Wirian bridged an era of high bourgeois eccentricity and the counter-culture that followed it. Even when it was a doss-house for hippies and artists, there was still a reactionary old caretaker living there. There was also a symmetry: the drop-in and drop-out artistic commune Sharp founded in Potts Point, the Yellow House, had a piece of Wirian in it, and when he worked on Luna Park, that had some Yellow House in it. Wirian now had become a site of reclusion, the seat of Bohemia-in-exile. Martin greeted me clear-eyed, chuckling and hospitable, but I could make out a stripe of medical gauze under his shirt.

I did not then know much about the phenomenon of Martin Sharp. I knew only that he had been one of the driving forces of pop art in the 1960s, especially on concert posters and album covers. He had created the ‘blown out’ artwork of the 1967 Cream album Disraeli Gears, and posters for Jimi Hendrix and Bob Dylan. He was a cartoonist for the satirical magazine OZ in its Sydney and London editions, and had once shared a house with Germaine Greer. Like Brett Whiteley he had returned home from London, and a job updating the look of Luna Park had helped draw him back.

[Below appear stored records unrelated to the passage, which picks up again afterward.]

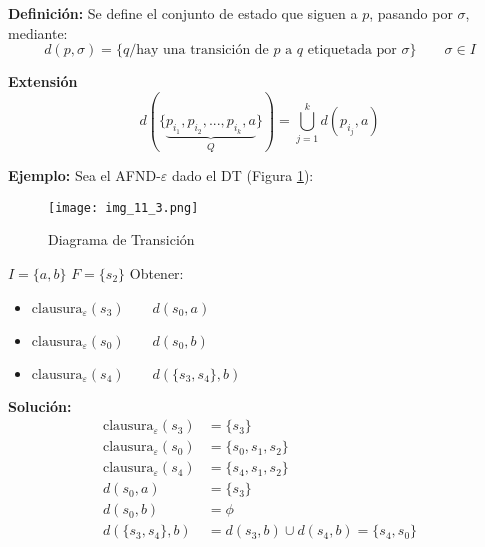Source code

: \textbf{Definición: }Se define el conjunto de estado que siguen a $p$, pasando  por $\sigma$, mediante:
$$d(p,\sigma)=\{q/\mbox{hay una transición de }p\mbox{ a }q\mbox{ etiquetada por  }\sigma\}\qquad \sigma\in I$$

\textbf{Extensión}
$$d(\{\underbrace{p_{i_1},p_{i_2},...,p_{i_k},a}_{Q}\})=\bigcup_{j=1}^{k}d(p_{i_j},a)$$

\textbf{Ejemplo: }Sea el AFND-$\varepsilon$ dado el DT (Figura \ref{img_11_3}):

\begin{figure}[h!]
\centering
\texttt{[image: img\_11\_3.png]}
\caption{Diagrama de Transición} \label{img_11_3}
\end{figure}
$I=\{a,b\}$
$F=\{s_2\}$
Obtener:
\begin{itemize}
\item $\mbox{clausura}_\varepsilon(s_3) \qquad d(s_0,a)$
\item $\mbox{clausura}_\varepsilon(s_0) \qquad d(s_0,b)$
\item $\mbox{clausura}_\varepsilon(s_4) \qquad d(\{s_3,s_4\},b)$
\end{itemize}

\textbf{Solución: }
\begin{align*}
\mbox{clausura}_\varepsilon(s_3)	&=\{s_3\}	\\
\mbox{clausura}_\varepsilon(s_0)	&=\{s_0,s_1,s_2\}	\\
\mbox{clausura}_\varepsilon(s_4)	&=\{s_4,s_1,s_2\}	\\
d(s_0,a)	&=\{s_3\}	\\
d(s_0,b)	&=\phi	\\
d(\{s_3,s_4\},b)	&=d(s_3,b)\cup d(s_4,b)=\{s_4,s_0\}
\end{align*}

He was the youngest seeming old man I could remember, and there was nothing forced or anachronistic about his boyishness, which was light and curious. We quickly dispensed with the light fiction that the cover existed in any form, and got started. Martin worked alternating between a cigarette and a pair of scissors, while chickens fussed outside. He didn’t mind if we talked while he worked. I soon felt more like a temporary acolyte than an interviewer, and when I checked the recordings later against older Q&As he had done, Martin’s obsessions were so recurrent that they felt almost continuous, like he was just doing one long interview stretched over forty years. Ours had just been a single episode in a multi-year, multi-audience cycle of preaching.

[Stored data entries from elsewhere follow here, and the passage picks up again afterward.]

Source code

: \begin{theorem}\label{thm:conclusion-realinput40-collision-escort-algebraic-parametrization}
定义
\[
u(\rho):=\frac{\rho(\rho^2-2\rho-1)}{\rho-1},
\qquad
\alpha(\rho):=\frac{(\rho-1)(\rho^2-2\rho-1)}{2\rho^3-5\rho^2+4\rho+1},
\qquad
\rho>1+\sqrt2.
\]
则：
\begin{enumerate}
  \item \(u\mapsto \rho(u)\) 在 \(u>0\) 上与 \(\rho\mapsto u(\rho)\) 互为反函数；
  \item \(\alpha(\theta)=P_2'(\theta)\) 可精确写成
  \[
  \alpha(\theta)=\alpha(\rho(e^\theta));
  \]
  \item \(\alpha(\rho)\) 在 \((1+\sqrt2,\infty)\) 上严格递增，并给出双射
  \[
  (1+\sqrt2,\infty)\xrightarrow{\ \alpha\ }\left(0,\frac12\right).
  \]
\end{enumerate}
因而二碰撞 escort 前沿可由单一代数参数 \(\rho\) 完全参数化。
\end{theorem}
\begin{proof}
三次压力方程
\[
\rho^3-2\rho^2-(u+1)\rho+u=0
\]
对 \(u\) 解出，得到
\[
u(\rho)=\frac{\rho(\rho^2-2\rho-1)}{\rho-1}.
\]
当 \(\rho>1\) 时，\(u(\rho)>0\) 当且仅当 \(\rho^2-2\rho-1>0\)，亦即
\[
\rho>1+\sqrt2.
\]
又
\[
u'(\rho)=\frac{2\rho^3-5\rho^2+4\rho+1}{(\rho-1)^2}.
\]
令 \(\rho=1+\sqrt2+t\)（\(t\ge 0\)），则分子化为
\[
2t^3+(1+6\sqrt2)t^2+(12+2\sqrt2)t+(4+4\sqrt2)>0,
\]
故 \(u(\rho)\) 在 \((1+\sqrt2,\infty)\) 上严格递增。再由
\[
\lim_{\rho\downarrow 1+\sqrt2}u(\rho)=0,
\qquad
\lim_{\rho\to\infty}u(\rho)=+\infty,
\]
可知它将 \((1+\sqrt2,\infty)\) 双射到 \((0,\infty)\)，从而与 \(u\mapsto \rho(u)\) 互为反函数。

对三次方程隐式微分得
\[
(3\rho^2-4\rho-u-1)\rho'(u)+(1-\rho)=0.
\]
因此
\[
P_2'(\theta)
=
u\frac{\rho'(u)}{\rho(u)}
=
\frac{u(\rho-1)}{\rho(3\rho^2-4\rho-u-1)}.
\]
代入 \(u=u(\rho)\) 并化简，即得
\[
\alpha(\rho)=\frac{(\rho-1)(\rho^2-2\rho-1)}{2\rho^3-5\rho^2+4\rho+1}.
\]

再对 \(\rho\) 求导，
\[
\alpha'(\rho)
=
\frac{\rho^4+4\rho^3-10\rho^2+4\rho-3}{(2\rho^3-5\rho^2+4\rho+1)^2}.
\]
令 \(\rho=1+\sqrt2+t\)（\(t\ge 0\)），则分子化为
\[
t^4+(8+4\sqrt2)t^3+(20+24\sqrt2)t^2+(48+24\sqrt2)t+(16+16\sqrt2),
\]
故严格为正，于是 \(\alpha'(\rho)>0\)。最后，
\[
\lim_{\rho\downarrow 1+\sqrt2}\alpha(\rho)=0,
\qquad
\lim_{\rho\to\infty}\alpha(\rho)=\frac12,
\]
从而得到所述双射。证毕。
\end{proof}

I was not buttonholed though. Paranoiacs and conspiracy theorists often talk like someone describing a dream. The emotion they feel doesn’t transmit, and their words more insistent and cloying, as their audience becomes more estranged. Instead, Martin had a congenial way of talking about his strange ideas, and would laugh gently as if to say ‘I can’t believe it either – but there it is!’ There were signs of someone else in the house, but not a partner. There had been women, maybe too many women, he said, but there wasn’t one now. He was not lonely, however, and visitors arrived all afternoon, like characters in a sitcom.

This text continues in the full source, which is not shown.